While it would be reductive to simply anthropomorphize Crowley’s work, the metaphor brilliantly threads through his practice.
The wall-mounted XEX Epiglottis (2024) further implies an object’s capacity (or lack thereof) for address. Incorporating a densely stacked list of materials, including plaster, ash, magnets, ceramic, and much more, the object resembles some kind of satellite, antenna, or kite. An epiglottis, the flap of cartilage in the back of your throat that blocks food or liquid from entering the lungs when swallowing, ensures that things go down the right pipes. While it would be reductive to simply anthropomorphize Crowley’s work, the metaphor brilliantly threads through his practice, with the recurring subject being signaling, communication, or an object’s capacity to channel meaning.

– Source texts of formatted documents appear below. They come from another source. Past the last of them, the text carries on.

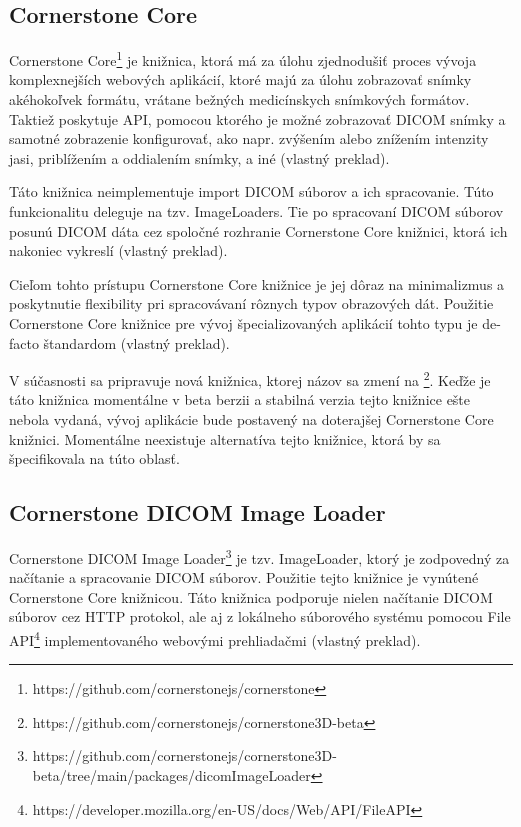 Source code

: \subsection {Cornerstone Core}
Cornerstone Core\footnote{https://github.com/cornerstonejs/cornerstone} je knižnica, ktorá má za úlohu zjednodušiť proces vývoja komplexnejších webových aplikácií, ktoré majú za úlohu zobrazovať snímky akéhokoľvek formátu, vrátane bežných medicínskych snímkových formátov. Taktiež poskytuje API, pomocou ktorého je možné zobrazovať DICOM snímky a samotné zobrazenie konfigurovať, ako napr. zvýšením alebo znížením intenzity jasi, priblížením a oddialením snímky, a iné \cite{about_cornerstone_core} (vlastný preklad).

Táto knižnica neimplementuje import DICOM súborov a ich spracovanie. Túto funkcionalitu deleguje na tzv. ImageLoaders. Tie po spracovaní DICOM súborov posunú DICOM dáta cez spoločné rozhranie Cornerstone Core knižnici, ktorá ich nakoniec vykreslí \cite{about_cornerstone_core} (vlastný preklad).

Cieľom tohto prístupu Cornerstone Core knižnice je jej dôraz na minimalizmus a poskytnutie flexibility pri spracovávaní rôznych typov obrazových dát. Použitie Cornerstone Core knižnice pre vývoj špecializovaných aplikácií tohto typu je de-facto štandardom \cite{about_cornerstone_core} (vlastný preklad).

V súčasnosti sa pripravuje nová  knižnica, ktorej názov sa zmení na \footnote{https://github.com/cornerstonejs/cornerstone3D-beta}. Keďže je táto knižnica momentálne v beta berzii a stabilná verzia tejto knižnice ešte nebola vydaná, vývoj aplikácie bude postavený na doterajšej Cornerstone Core knižnici.
Momentálne neexistuje alternatíva tejto knižnice, ktorá by sa špecifikovala na túto oblasť.

\subsection {Cornerstone DICOM Image Loader}
Cornerstone DICOM Image Loader\footnote{https://github.com/cornerstonejs/cornerstone3D-beta/tree/main/packages/dicomImageLoader} je tzv. ImageLoader, ktorý je zodpovedný za načítanie a spracovanie DICOM súborov. Použitie tejto knižnice je vynútené Cornerstone Core knižnicou. Táto knižnica podporuje nielen načítanie DICOM súborov cez HTTP protokol, ale aj z lokálneho súborového systému pomocou File API\footnote{https://developer.mozilla.org/en-US/docs/Web/API/File\textunderscore API} implementovaného webovými prehliadačmi \cite{about_cornerstone_dicom_image_loader} (vlastný preklad).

Material transformations and associations in Crowley’s sculpture feel intentionally obscure. They seem to, at the very least, resist simple description. There is a similar obfuscation in Lansdowne’s painting, where successive beveling and vignetting create a sense of disorder. Admittedly, this makes their works challenging to read—even more so considering both artists’ material density and attention to detail. Although, perhaps this is what makes a well wicked: the consequences of gazing into the unknown, and all the fear and excitement that the act of looking entails. At a time when so many institutionally supported artists seem all too eager to declare ideological positions and when so much artistic production leaves little room for interpretation, Wicked Wells and Window Wipeouts feels like a refreshing reminder of the possibilities occasioned by playfully refusing coherence. We only have to consider it more productive to crash into a window rather than remain stuck staring at a mirror.